§ **Task to carry out**
Write out the entries below exactly as they stand. Skip every image.

Stored items
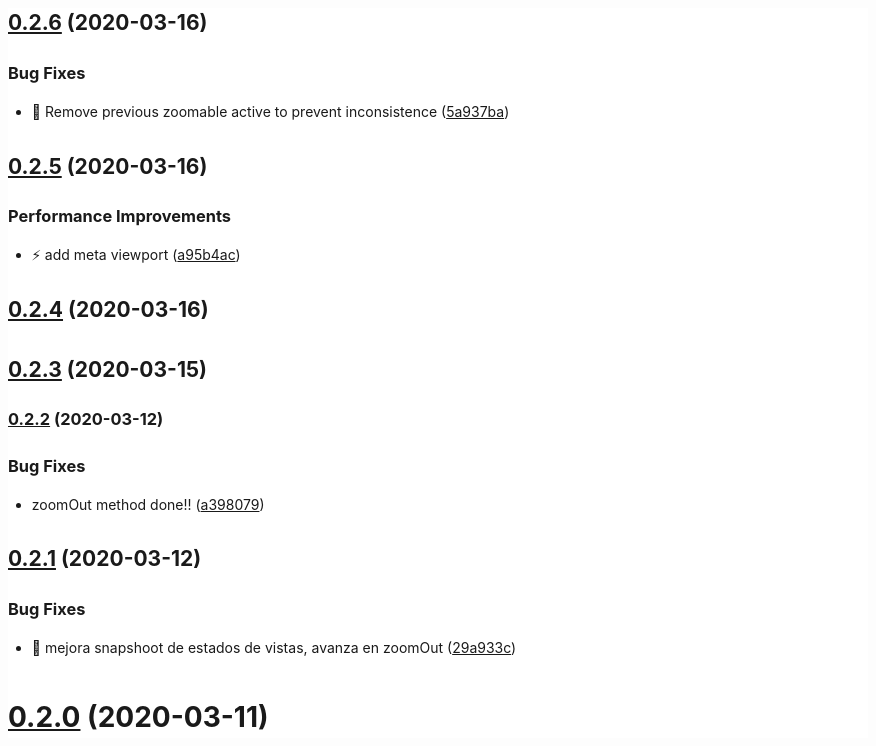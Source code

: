 

## [0.2.6](https://github.com/zumly/zumly/compare/v0.2.5...v0.2.6) (2020-03-16)


### Bug Fixes

* 🐛 Remove previous zoomable active to prevent inconsistence ([5a937ba](https://github.com/zumly/zumly/commit/5a937ba))



## [0.2.5](https://github.com/zumly/zumly/compare/v0.2.4...v0.2.5) (2020-03-16)


### Performance Improvements

* ⚡️ add meta viewport ([a95b4ac](https://github.com/zumly/zumly/commit/a95b4ac))



## [0.2.4](https://github.com/zumly/zumly/compare/v0.2.3...v0.2.4) (2020-03-16)



## [0.2.3](https://github.com/zumly/zumly/compare/v0.2.2...v0.2.3) (2020-03-15)

### [0.2.2](https://github.com/zumly/zumly/compare/v0.2.1...v0.2.2) (2020-03-12)


### Bug Fixes

* zoomOut method done!! ([a398079](https://github.com/zumly/zumly/commit/a3980794379567bdee2e06100ccc1ed2f93fc116))

## [0.2.1](https://github.com/zumly/zumly/compare/v0.2.0...v0.2.1) (2020-03-12)


### Bug Fixes

* 🐛 mejora snapshoot de estados de vistas, avanza en zoomOut ([29a933c](https://github.com/zumly/zumly/commit/29a933c))



# [0.2.0](https://github.com/zumly/zumly/compare/v0.1.0...v0.2.0) (2020-03-11)

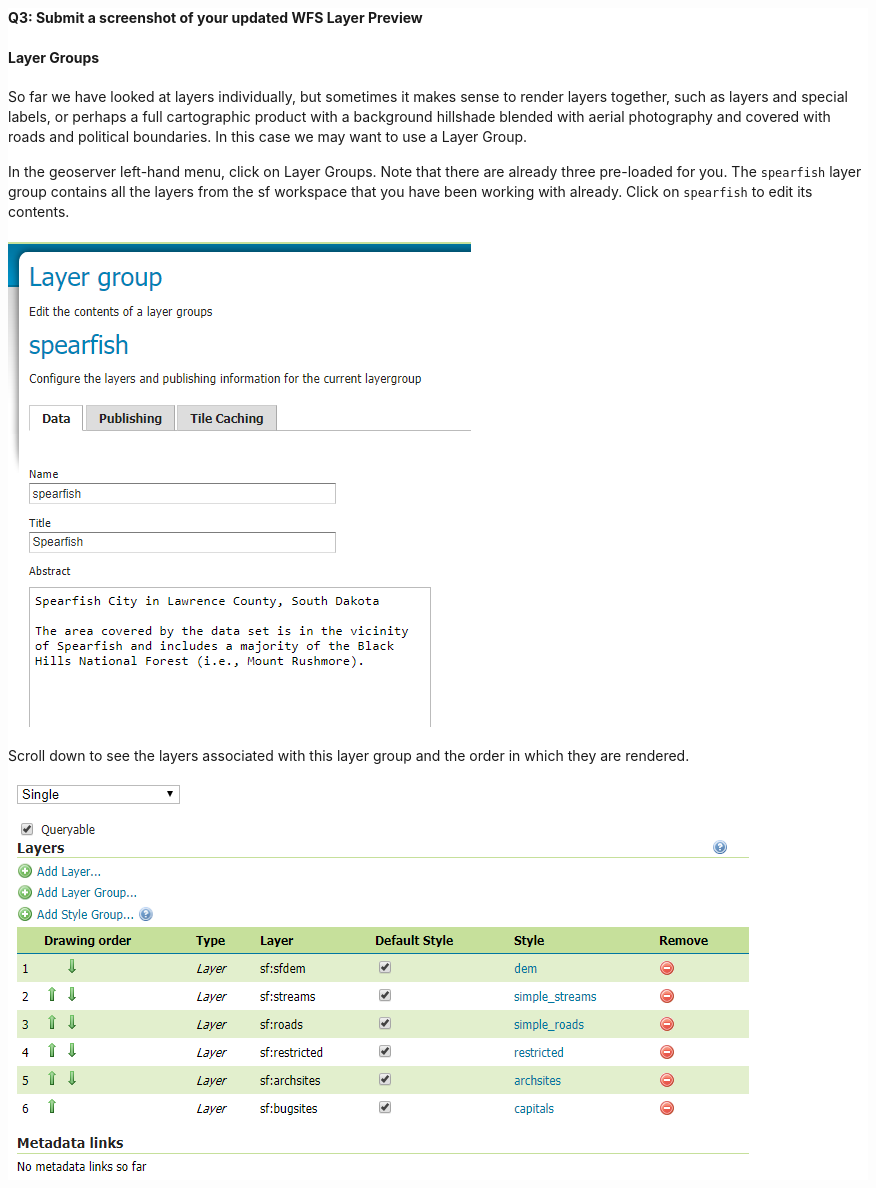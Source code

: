 #### Q3: Submit a screenshot of your updated WFS Layer Preview

#### Layer Groups
So far we have looked at layers individually, but sometimes it makes sense to render layers together, such as layers and special labels, or perhaps a full cartographic product with a background hillshade blended with aerial photography and covered with roads and political boundaries. In this case we may want to use a Layer Group.

In the geoserver left-hand menu, click on Layer Groups. Note that there are already three pre-loaded for you. The `spearfish` layer group contains all the layers from the sf workspace that you have been working with already. Click on `spearfish` to edit its contents. 

![image9.png](screenshots/image9.png)

Scroll down to see the layers associated with this layer group and the order in which they are rendered.

![image8.png](screenshots/image8.png)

§ **Solution for this exercise**
Source code

: 

## [0.2.6](https://github.com/zumly/zumly/compare/v0.2.5...v0.2.6) (2020-03-16)


### Bug Fixes

* 🐛 Remove previous zoomable active to prevent inconsistence ([5a937ba](https://github.com/zumly/zumly/commit/5a937ba))



## [0.2.5](https://github.com/zumly/zumly/compare/v0.2.4...v0.2.5) (2020-03-16)


### Performance Improvements

* ⚡️ add meta viewport ([a95b4ac](https://github.com/zumly/zumly/commit/a95b4ac))



## [0.2.4](https://github.com/zumly/zumly/compare/v0.2.3...v0.2.4) (2020-03-16)



## [0.2.3](https://github.com/zumly/zumly/compare/v0.2.2...v0.2.3) (2020-03-15)

### [0.2.2](https://github.com/zumly/zumly/compare/v0.2.1...v0.2.2) (2020-03-12)


### Bug Fixes

* zoomOut method done!! ([a398079](https://github.com/zumly/zumly/commit/a3980794379567bdee2e06100ccc1ed2f93fc116))

## [0.2.1](https://github.com/zumly/zumly/compare/v0.2.0...v0.2.1) (2020-03-12)


### Bug Fixes

* 🐛 mejora snapshoot de estados de vistas, avanza en zoomOut ([29a933c](https://github.com/zumly/zumly/commit/29a933c))



# [0.2.0](https://github.com/zumly/zumly/compare/v0.1.0...v0.2.0) (2020-03-11)

Source code

: #### Q3: Submit a screenshot of your updated WFS Layer Preview

#### Layer Groups
So far we have looked at layers individually, but sometimes it makes sense to render layers together, such as layers and special labels, or perhaps a full cartographic product with a background hillshade blended with aerial photography and covered with roads and political boundaries. In this case we may want to use a Layer Group.

In the geoserver left-hand menu, click on Layer Groups. Note that there are already three pre-loaded for you. The `spearfish` layer group contains all the layers from the sf workspace that you have been working with already. Click on `spearfish` to edit its contents. 

![image9.png](screenshots/image9.png)

Scroll down to see the layers associated with this layer group and the order in which they are rendered.

![image8.png](screenshots/image8.png)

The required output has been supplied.